В Вт, 05/10/2021 в 11:07 +1300, David Rowley пишет:
> On Mon, 4 Oct 2021 at 20:37, Jaime Casanova
> <jcasanov(at)systemguards(dot)com(dot)ec> wrote:
> > Based on your comments I will mark this patch as withdrawn at midday
> > of
> > my monday unless someone objects to that.
>
> I really think we need a hash table implementation that's faster than
> dynahash and supports stable pointers to elements (simplehash does not
> have stable pointers). I think withdrawing this won't help us move
> towards getting that.

Agree with you. I believe densehash could replace both dynahash and
simplehash. Shared memory usages of dynahash should be reworked to
other less dynamic hash structure. So there should be densehash for
local hashes and statichash for static shared memory.

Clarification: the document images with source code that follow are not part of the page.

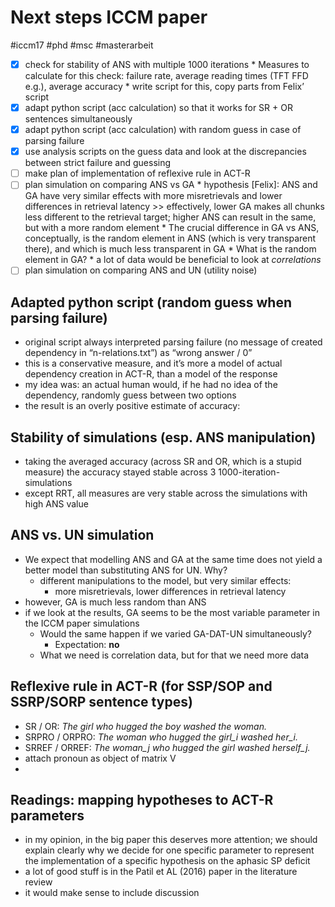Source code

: # Next steps ICCM paper
#iccm17 #phd  #msc #masterarbeit

- [x] check for stability of ANS with multiple 1000 iterations
		* Measures to calculate for this check: failure rate, average reading times (TFT FFD e.g.), average accuracy
		* write script for this, copy parts from Felix’ script
- [x] adapt python script (acc calculation) so that it  works for SR + OR sentences simultaneously
- [x] adapt python script (acc calculation) with random guess in case of parsing failure
- [x] use analysis scripts on the guess data and look at the discrepancies between strict failure and guessing
- [ ] make plan of implementation of reflexive rule in ACT-R
- [ ] plan simulation on comparing ANS vs GA
		* hypothesis [Felix]: ANS and GA have very similar effects with more misretrievals and lower differences in retrieval latency >> effectively, lower GA makes all chunks less different to the retrieval target; higher ANS can result in the same, but with a more random element
		* The crucial difference in GA vs ANS, conceptually, is the random element in ANS (which is very transparent there), and which is much less transparent in GA
		* What is the random element in GA?
		* a lot of data would be beneficial to look at _correlations_
- [ ] plan simulation on comparing ANS and UN (utility noise)

## Adapted python script (random guess when parsing failure)
* original script always interpreted parsing failure (no message of created dependency in “n-relations.txt”) as “wrong answer / 0”
* this is a conservative measure, and it’s more a model of actual dependency creation in ACT-R, than a model of the response
* my idea was: an actual human would, if he had no idea of the dependency, randomly guess between two options 
* the result is an overly positive estimate of accuracy: 

## Stability of simulations (esp. ANS manipulation)
* taking the averaged accuracy (across SR and OR, which is a stupid measure) the accuracy stayed stable across 3 1000-iteration-simulations
* except RRT, all measures are very stable across the simulations with high ANS value

## ANS vs. UN simulation
* We expect that modelling ANS and GA at the same time does not yield a better model than substituting ANS for UN. Why?
	* different manipulations to the model, but very similar effects:
		* more misretrievals, lower differences in retrieval latency
* however, GA is much less random than ANS
* if we look at the results, GA seems to be the most variable parameter in the ICCM paper simulations
	* Would the same happen if we varied GA-DAT-UN simultaneously?
		* Expectation: **no**
	* What we need is correlation data, but for that we need more data

## Reflexive rule in ACT-R (for SSP/SOP and SSRP/SORP sentence types)
* SR / OR: _The girl who hugged the boy washed the woman._
* SRPRO / ORPRO: _The woman who hugged the girl_i washed her_i._
* SRREF / ORREF: _The woman_j who hugged the girl washed herself_j._
* attach pronoun as object of matrix V
* 

## Readings: mapping hypotheses to ACT-R parameters
* in my opinion, in the big paper this deserves more attention; we should explain clearly why we decide for one specific parameter to represent the implementation of a specific hypothesis on the aphasic SP deficit
* a lot of good stuff is in the Patil et AL (2016) paper in the literature review
* it would make sense to include discussion 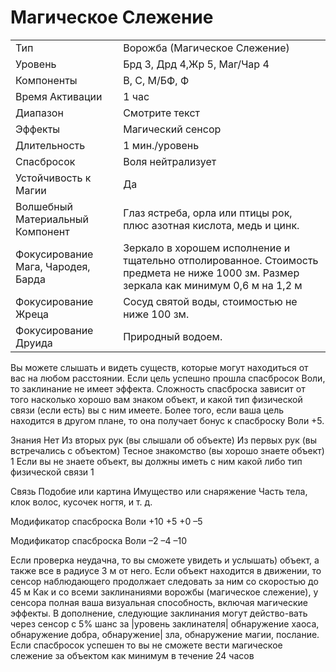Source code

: 
# Магическое Слежение

| | |
|---|---|
|Тип|Ворожба (Магическое Слежение)|
|Уровень| Брд 3, Дрд 4,Жр 5, Маг/Чар 4|
|Компоненты| В, С, М/БФ, Ф|
|Время Активации| 1 час|
|Диапазон| Смотрите текст|
|Эффекты| Магический сенсор|
|Длительность| 1 мин./уровень|
|Спасбросок| Воля нейтрализует|
|Устойчивость к Магии| Да|
|Волшебный Материальный Компонент| Глаз ястреба, орла или птицы рок, плюс азотная кислота, медь и цинк.|
|Фокусирование Мага, Чародея, Барда| Зеркало в хорошем исполнение и тщательно отполированное. Стоимость предмета не ниже 1000 зм. Размер зеркала как минимум 0,6 м на 1,2 м|
|Фокусирование Жреца| Сосуд святой воды, стоимостью не ниже 100 зм.|
|Фокусирование Друида| Природный водоем.|

Вы можете слышать и видеть существ, которые могут находиться от вас на любом расстоянии. Если цель успешно прошла спасбросок Воли, то заклинание не имеет эффекта. Сложность спасброска зависит от того насколько хорошо вам знаком объект, и какой тип физической связи (если есть) вы с ним имеете. Более того, если ваша цель находится в другом плане, то она получает бонус к спасброску Воли +5.

Знания
Нет
Из вторых рук (вы
слышали об объекте)
Из первых рук (вы
встречались с объектом)
Тесное знакомство (вы
хорошо знаете объект)
1 Если вы не знаете
объект, вы должны иметь
с ним какой либо тип
физической связи
1

Связь
Подобие или картина
Имущество или
снаряжение
Часть тела, клок волос,
кусочек ногтя, и т. д.

Модификатор
спасброска
Воли
+10
+5
+0
–5

Модификатор
спасброска
Воли
–2
–4
–10

Если проверка неудачна, то вы сможете увидеть и услышать) объект, а также все в радиусе 3 м от него. Если объект находится в движении, то сенсор наблюдающего продолжает следовать за ним со скоростью до 45 м Как и со всеми заклинаниями ворожбы (магическое слежение), у сенсора полная ваша визуальная способность, включая магические эффекты. В дополнение, следующие заклинания могут действо-вать через сенсор с 5% шанс за |уровень заклинателя| обнаружение хаоса, обнаружение добра, обнаружение| зла, обнаружение магии, послание. Если спасбросок успешен то вы не сможете вести магическое слежение за объектом как минимум в течение 24 часов



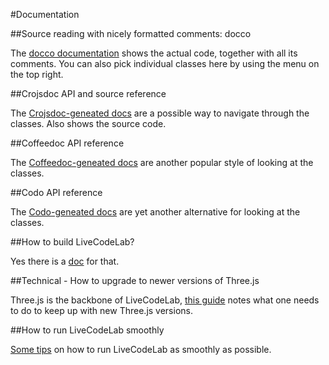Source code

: #Documentation

##Source reading with nicely formatted comments: docco

The [docco documentation](docco/init.html) shows the actual code, together with all its comments. You can also pick individual classes here by using the menu on the top right.

##Crojsdoc API and source reference

The [Crojsdoc-geneated docs](crojsdoc/index.html) are a possible way to navigate through the classes. Also shows the source code.

##Coffeedoc API reference

The [Coffeedoc-geneated docs](coffeedoc/index.html) are another popular style of looking at the classes.


##Codo API reference

The [Codo-geneated docs](codo/index.html) are yet another alternative for looking at the classes.


##How to build LiveCodeLab?

Yes there is a [doc](how-tos/how-to-build.md) for that.


##Technical - How to upgrade to newer versions of Three.js

Three.js is the backbone of LiveCodeLab, [this guide](how-tos/how-to-upgrade-Threejs-version.md) notes what one needs to do to keep up with new Three.js versions.


##How to run LiveCodeLab smoothly

[Some tips](how-tos/how-to-increase-fps.md) on how to run LiveCodeLab as smoothly as possible.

densehash slight slowness compared to simplehash in some operations
doesn't worth keeping simplehash beside densehash.

> Thomas voiced his concerns here about having an extra hash table
> implementation and then also concerns that I've coded the hash table
> code to be fast to iterate over the hashed items. To be honest, I
> think both Andres and Thomas must be misunderstanding the bitmap part.
> I get the impression that they both think the bitmap is solely there
> to make interations faster, but in reality it's primarily there as a
> compact freelist and can also be used to make iterations over sparsely
> populated tables fast. For the freelist we look for 0-bits, and we
> look for 1-bits during iteration.

I think this part is overengineered. More below.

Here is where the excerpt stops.